BEGIN Record excerpts

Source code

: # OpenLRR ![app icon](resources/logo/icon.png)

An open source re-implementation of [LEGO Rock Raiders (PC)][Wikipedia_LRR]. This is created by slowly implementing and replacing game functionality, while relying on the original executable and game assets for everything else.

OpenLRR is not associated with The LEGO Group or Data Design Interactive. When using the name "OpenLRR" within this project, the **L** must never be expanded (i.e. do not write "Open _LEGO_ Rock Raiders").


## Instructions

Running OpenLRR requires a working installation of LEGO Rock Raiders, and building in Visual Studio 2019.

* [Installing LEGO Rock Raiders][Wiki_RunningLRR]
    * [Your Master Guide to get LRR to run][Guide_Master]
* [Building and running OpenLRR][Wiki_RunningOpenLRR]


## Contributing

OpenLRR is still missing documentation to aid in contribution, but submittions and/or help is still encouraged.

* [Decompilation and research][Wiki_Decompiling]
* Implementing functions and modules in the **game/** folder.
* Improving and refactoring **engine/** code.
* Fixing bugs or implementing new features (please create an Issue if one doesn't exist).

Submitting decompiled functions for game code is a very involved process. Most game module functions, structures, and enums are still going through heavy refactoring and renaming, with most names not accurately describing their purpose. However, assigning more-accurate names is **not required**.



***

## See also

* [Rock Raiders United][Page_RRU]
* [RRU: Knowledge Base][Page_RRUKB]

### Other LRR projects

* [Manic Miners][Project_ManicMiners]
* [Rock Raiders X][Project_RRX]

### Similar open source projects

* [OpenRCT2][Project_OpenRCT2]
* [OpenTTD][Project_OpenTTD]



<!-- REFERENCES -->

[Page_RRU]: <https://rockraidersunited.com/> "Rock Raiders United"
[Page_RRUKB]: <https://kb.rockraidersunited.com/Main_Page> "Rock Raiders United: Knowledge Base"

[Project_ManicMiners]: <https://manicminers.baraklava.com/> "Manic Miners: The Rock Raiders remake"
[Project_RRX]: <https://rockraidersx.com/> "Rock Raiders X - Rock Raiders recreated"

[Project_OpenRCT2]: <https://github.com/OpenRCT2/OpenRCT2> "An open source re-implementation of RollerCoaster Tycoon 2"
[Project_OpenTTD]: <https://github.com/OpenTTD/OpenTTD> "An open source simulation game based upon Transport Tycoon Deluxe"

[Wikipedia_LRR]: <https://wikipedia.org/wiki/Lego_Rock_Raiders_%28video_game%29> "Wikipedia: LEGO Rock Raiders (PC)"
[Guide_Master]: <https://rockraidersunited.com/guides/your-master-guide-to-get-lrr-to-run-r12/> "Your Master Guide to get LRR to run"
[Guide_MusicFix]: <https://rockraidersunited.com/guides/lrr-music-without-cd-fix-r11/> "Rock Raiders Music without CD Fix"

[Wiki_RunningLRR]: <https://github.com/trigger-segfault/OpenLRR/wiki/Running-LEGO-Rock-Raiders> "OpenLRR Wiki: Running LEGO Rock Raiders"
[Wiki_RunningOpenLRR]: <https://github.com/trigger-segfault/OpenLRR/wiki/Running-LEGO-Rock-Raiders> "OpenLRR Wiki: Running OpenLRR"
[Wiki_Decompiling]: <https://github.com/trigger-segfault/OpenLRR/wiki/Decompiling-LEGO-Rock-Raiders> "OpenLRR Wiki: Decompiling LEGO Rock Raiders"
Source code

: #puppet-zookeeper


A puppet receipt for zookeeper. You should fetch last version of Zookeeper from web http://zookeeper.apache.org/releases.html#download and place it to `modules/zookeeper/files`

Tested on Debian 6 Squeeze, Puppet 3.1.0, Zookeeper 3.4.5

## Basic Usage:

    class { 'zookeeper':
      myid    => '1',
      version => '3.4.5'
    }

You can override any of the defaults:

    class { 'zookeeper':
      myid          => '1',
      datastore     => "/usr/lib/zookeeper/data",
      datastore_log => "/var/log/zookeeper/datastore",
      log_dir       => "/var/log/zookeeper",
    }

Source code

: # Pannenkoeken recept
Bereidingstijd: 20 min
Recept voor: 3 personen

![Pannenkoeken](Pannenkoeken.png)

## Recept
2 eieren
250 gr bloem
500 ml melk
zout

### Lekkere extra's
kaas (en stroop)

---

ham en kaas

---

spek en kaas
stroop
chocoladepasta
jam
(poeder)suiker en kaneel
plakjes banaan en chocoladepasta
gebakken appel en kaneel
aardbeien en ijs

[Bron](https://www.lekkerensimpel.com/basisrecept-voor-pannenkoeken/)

END Record excerpts

(What needs to be done): How many of the lines in this material contain the word "Miners"? State the number and nothing else.

(Exercise output): 2